Montreal Econometrics Seminar 2019-2020
joint with the departments of economics of the universities of Montréal, Québec à Montréal, Concordia and McGill and with CIRANO

room H-1145 (Concordia University, 1455 de Maisonneuve Blvd West, 11th floor)

Organizers : Prosper Dovonon (Concordia U.)


This paper proposes a nonparametric estimator for the state price density implied by a single cross-section of European options with different strikes and the same maturity. The proposed estimator has two distinctive features. First, it extracts information from both call and put options, as opposed to only call options. Second, it does not require estimating any second-order derivative. Instead, it is obtained as the solution to a constrained and penalized linear regression. The technical analysis faces two challenges because the density is defined by the Fredholm integral equation of the first kind with an unbounded support, and the kernel functions are unbounded and non-differentiable.
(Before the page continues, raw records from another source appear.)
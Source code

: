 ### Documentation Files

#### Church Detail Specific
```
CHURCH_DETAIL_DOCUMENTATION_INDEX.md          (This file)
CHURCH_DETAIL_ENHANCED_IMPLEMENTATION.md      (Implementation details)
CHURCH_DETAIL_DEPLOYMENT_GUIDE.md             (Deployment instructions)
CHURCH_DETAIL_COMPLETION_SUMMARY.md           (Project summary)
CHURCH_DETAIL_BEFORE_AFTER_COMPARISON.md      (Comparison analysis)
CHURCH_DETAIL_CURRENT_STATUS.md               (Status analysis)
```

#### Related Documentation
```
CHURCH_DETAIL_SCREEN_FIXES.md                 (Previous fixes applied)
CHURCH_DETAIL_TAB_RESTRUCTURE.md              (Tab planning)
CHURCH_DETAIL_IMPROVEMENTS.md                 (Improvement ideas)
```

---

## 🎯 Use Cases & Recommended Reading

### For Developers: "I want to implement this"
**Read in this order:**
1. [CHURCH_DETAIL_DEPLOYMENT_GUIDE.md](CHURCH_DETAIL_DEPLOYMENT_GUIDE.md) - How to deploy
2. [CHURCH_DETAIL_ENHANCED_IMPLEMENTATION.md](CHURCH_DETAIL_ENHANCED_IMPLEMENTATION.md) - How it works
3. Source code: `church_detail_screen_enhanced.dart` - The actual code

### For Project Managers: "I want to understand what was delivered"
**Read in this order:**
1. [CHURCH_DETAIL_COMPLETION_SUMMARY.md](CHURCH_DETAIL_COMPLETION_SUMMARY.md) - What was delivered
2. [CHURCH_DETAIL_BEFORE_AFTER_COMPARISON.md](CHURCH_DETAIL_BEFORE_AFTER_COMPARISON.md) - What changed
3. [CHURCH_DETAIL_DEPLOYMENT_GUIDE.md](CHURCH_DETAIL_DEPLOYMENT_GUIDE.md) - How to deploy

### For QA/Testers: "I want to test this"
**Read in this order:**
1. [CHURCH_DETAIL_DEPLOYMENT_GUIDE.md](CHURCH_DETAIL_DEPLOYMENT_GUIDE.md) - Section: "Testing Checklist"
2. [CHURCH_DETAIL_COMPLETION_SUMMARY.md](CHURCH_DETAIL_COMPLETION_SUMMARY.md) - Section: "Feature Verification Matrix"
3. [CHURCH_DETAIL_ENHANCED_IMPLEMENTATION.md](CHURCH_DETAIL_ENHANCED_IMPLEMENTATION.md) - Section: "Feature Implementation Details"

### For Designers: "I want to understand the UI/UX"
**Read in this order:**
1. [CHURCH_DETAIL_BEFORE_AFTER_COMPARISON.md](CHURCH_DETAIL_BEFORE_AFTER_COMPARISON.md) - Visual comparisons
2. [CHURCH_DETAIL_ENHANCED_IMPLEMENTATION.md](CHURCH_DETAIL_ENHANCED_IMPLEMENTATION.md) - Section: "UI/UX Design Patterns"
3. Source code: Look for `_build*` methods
We address these challenges by exploiting the structure of the option pricing problem. After establishing the consistency and the convergence rate of the estimator, we apply it to uncover the state price density implied by S&P500 index options and that implied by the VIX options. The sample period includes the recent financial crisis and the Great Recession, during which the turbulent market conditions impose substantial challenges on the estimation. We show that the procedure can work with both daily and high-frequency observations. We also study whether various features of this density can predict future asset returns and obtain positive findings. Finally, we apply the method to examine the causal effects of monetary policy announcements on the market using high-frequency data.